◆ YOUR TASK ◆
Below are records; please set down exactly the lines from the first through the one containing "# Entorno de desarrollo".

◆ STUDY MATERIAL ◆
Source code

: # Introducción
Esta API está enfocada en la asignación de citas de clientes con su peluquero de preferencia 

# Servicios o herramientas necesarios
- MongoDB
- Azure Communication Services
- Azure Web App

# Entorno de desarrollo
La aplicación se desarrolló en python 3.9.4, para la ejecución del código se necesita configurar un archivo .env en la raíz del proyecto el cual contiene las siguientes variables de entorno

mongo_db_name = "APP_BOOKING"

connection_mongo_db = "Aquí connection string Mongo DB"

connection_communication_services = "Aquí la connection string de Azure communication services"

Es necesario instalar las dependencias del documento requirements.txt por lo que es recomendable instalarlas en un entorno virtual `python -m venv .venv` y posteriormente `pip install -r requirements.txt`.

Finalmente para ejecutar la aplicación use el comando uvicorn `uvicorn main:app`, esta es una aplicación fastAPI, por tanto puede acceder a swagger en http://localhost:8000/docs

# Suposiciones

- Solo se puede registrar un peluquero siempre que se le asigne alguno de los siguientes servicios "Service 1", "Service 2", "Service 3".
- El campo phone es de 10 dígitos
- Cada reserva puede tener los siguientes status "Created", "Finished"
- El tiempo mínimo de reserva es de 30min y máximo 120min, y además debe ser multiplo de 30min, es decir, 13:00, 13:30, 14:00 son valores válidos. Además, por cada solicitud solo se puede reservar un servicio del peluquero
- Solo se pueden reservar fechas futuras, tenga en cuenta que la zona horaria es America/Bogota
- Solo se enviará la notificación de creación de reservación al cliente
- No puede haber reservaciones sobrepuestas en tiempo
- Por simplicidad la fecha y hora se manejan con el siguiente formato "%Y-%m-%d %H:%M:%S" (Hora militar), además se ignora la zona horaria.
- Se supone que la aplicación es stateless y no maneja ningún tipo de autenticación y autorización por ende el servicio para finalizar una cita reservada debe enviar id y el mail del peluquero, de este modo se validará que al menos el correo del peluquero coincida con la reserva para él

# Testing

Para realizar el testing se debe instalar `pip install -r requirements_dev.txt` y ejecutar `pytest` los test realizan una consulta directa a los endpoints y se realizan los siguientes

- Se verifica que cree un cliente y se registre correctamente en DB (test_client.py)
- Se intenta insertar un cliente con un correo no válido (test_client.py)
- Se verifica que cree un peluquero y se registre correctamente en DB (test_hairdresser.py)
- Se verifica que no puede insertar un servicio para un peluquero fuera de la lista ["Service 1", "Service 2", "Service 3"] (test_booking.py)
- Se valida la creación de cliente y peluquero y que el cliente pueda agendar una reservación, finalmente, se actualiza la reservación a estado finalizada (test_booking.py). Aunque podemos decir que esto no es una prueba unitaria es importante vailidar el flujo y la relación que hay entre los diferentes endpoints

◆ ANSWER BOX ◆
Source code

: # Introducción
Esta API está enfocada en la asignación de citas de clientes con su peluquero de preferencia 

# Servicios o herramientas necesarios
- MongoDB
- Azure Communication Services
- Azure Web App

# Entorno de desarrollo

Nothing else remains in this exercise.